Obtaining competitive product information
All patents and some patent applications are published. A key purpose of the patent system is to publish knowledge and promote progress.
A patent is a contract with the government where the inventor agrees that details of the invention be published in exchange for a period of protection for the invention.
Australian and foreign patent databases include huge volumes of technical knowledge. Searching them and studying pending patent applications and granted patents can provide a lot of useful information about your competitors' products and future directions.
You can search patent databases to find:
- all patents owned by a competitor
- technical details of another system (if patented)
- all patents on a particular topic, product or technology
- details of technology that can possibly be licensed
A patent is both a technical and a legal document with information that allows a person who is skilled in the area to make and use the patented invention.
Using competitive product information
Competitive product information can be used in two ways:
- to design around a patent
- to get a step ahead of competitors
You are entitled to commercialise anything not covered by the patent's claims. You may discover a significant area or use for a product that is not in fact covered by your competitor's patent.

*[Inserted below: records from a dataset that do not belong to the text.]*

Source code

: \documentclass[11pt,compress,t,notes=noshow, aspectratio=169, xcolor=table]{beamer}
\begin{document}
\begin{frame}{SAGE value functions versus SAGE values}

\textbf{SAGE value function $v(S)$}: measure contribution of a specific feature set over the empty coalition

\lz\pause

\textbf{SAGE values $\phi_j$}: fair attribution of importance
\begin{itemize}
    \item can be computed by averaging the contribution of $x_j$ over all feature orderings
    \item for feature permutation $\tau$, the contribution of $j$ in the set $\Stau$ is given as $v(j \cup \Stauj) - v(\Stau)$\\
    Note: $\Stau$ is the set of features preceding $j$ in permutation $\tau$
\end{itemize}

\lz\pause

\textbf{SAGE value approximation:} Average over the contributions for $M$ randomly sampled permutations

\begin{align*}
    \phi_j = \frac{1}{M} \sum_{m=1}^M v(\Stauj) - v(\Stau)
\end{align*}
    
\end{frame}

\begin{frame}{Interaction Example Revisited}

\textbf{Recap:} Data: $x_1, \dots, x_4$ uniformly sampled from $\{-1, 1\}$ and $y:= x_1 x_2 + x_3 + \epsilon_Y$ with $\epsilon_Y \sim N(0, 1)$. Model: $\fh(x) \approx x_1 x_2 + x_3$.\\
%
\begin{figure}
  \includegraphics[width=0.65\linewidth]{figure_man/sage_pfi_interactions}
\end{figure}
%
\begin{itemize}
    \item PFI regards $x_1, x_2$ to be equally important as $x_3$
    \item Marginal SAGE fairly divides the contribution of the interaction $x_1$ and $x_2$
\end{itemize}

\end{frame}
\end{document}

You may improve on the technology patented and patent your improvement. Your patent may then stop your competitor commercialising your improvement. It will also stop them making the technological improvement you have already patented.
Determining who owns a patent
The Patents Register records patentees and should always be searched to determine who owns a patent.
Patents can be transferred by way of assignment and assignments can be recorded in the patents register. The register can be searched using AusPat.
Although the assignment is effective even if it is not recorded, the Patents Act 1990 provides protection for those who rely on the Patents Register to determine who owns a patent. Unregistered documents are not admissible in court proceedings except in certain circumstances.
Determining if a patent has been mortgaged
All security interests such as mortgages over a patent must be recorded by the secured party on the national Personal Property Security Register. The PPS Register can be searched to determine whether there is a mortgage over a patent. From 30 January 2012, our Register of Patents is no longer a legal securities register. Some mortgages may continue to be recorded on the Patents Register, however it is not a complete record. More information is available in the Official Notice.
If a company owns the patent, you should also search company charge information (fees apply) through the Australian Securities and Investments Commission to conduct a company search and determine whether the mortgage has been recorded on that register.
Determining whether a patent is valid
Just because a patent has been issued does not always mean it is valid. Relevant prior art may not have been uncovered when we conducted the examination of the patent application and if this prior art later comes to light, the patent can be invalidated.
If you are concerned about infringing another party's patent, conduct a prior art search to see if you can invalidate that patent. Remember the adage that it is never possible to prove a patent is valid, but it may be possible to prove it is invalid.
Australian patent information
Australian patent databases reflect only a small percentage (approximately 7 percent) of world patenting activity but they provide up-to-date information about Australian patents.
They can be a good place to start a search if you have limited resources. You might find a similar invention right away and avoid the time and cost of a wider search. Alternatively, it may help you decide on the technical areas in which to concentrate your search effort.
Patent information is classified by subject matter and can be searched worldwide using commercial patent databases.
Using these databases effectively is a specialised skill and can be time consuming and costly. For this reason you may want to contact an IP professional to carry out a search for you.
Using the International Patent Classification to search
The International Patent Classification (IPC), is a tool used by many patent offices around the world to classify patent documents. The IPC is divided along broad technological lines into eight sections. These eight sections are then further subdivided. In total, the IPC has approximately 70,000 subdivisions. Each subdivision is represented by a symbol consisting of Arabic numerals and letters of the Latin alphabet.
The relevant IPC symbols (often called 'IPC marks') for any patent document are selected by the national or regional patent office that publishes the patent document. The IPC marks are shown on each patent document (published patent applications and granted patents).